Protocol Clarification:
- FTP: Transmits everything in cleartext (insecure)
- FTPS: Adds TLS encryption to FTP (intermediate security)
- SFTP: SSH-based protocol with full encryption of all data/credentials (recommended alternative)
- TFTP: Unauthenticated protocol (never expose to internet)
Default Configurations and Technical Risks
Censys research reveals that software defaults drive much of the risk:
- Pure-FTPd: Most common (cPanel default)
- vsftpd: Prevalent with 1,744 hosts running the backdoored 2011 version
- Microsoft IIS FTP: Critical flaw detected: 150,000+ services return error code 534 while silently accepting cleartext credentials
The IIS vulnerability occurs when the default “SSL required” policy lacks a bound certificate.
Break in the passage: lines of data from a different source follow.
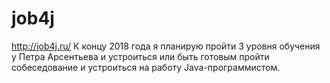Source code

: # job4j
http://job4j.ru/
К концу 2018 года я планирую пройти 3 уровня обучения у Петра Арсентьева и устроиться или быть готовым пройти собеседование и устроиться на работу Java-программистом.
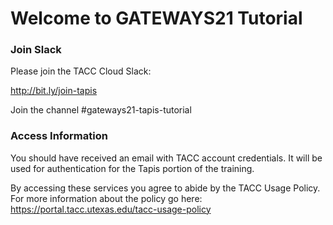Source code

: Welcome to GATEWAYS21 Tutorial
===

### Join Slack

Please join the TACC Cloud Slack:

http://bit.ly/join-tapis 

Join the channel #gateways21-tapis-tutorial

### Access Information

You should have received an email with TACC account credentials. It will be used for authentication for the Tapis portion of the training.
 
By accessing these services you agree to abide by the TACC Usage Policy. For more information about the policy go here: https://portal.tacc.utexas.edu/tacc-usage-policy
Administrators falsely believe they’re secure while credentials transmit in plaintext.
Recommended Mitigations
- Evaluate necessity: Disable FTP entirely if it appears in your asset inventory
- Migrate to SFTP: Uses SSH encryption by default without complex firewall rules
- Secure IIS deployments: Verify valid certificates bound to sites with enforced TLS policies
Organizations must rethink legacy file transfer infrastructure, prioritizing SFTP or modern SaaS solutions to prevent credential theft and data breaches.